— Supplied data —
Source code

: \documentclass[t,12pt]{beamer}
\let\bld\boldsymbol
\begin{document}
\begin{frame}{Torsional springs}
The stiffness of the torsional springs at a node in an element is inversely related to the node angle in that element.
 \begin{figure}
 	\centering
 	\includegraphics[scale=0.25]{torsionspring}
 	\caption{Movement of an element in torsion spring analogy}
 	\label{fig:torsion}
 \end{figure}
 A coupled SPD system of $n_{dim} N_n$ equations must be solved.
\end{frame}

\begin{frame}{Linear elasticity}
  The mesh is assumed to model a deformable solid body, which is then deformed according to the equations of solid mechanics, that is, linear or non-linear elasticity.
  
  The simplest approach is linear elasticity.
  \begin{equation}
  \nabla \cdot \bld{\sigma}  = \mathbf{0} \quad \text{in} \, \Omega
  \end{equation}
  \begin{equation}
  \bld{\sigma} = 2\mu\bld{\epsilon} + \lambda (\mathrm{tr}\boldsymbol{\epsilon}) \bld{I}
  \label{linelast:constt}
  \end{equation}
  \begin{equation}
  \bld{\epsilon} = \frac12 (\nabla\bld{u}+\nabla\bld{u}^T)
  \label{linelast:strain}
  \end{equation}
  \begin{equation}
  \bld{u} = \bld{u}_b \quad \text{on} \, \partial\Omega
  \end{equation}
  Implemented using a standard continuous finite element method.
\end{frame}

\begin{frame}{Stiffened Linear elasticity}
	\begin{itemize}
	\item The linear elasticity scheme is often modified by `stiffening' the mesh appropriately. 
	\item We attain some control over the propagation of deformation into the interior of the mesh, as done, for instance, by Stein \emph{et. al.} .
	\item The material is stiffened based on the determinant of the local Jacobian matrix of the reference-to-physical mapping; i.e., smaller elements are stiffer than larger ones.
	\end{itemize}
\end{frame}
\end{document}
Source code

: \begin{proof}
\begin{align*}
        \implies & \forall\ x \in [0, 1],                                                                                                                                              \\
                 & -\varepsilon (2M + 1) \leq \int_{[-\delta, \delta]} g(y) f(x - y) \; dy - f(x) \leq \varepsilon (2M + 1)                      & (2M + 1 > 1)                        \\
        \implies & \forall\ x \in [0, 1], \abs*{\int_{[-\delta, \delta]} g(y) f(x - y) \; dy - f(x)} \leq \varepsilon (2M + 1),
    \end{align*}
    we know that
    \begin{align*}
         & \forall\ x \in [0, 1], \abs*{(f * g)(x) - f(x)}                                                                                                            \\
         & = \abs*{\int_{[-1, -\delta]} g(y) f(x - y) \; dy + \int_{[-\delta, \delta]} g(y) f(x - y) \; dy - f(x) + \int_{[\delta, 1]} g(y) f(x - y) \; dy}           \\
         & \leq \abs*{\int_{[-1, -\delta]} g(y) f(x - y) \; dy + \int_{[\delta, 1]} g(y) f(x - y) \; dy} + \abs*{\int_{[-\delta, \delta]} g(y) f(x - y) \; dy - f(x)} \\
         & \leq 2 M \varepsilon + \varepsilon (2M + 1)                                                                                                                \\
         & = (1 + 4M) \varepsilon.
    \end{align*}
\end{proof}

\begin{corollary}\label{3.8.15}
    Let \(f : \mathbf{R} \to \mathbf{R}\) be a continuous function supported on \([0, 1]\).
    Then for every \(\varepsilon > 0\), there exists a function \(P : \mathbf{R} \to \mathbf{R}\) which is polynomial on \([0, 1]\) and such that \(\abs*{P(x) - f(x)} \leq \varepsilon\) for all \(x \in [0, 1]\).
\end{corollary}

— Problem statement —
Copy out every line in the listing where the word "Omega" appears.

— Output —
  \nabla \cdot \bld{\sigma}  = \mathbf{0} \quad \text{in} \, \Omega
  \bld{u} = \bld{u}_b \quad \text{on} \, \partial\Omega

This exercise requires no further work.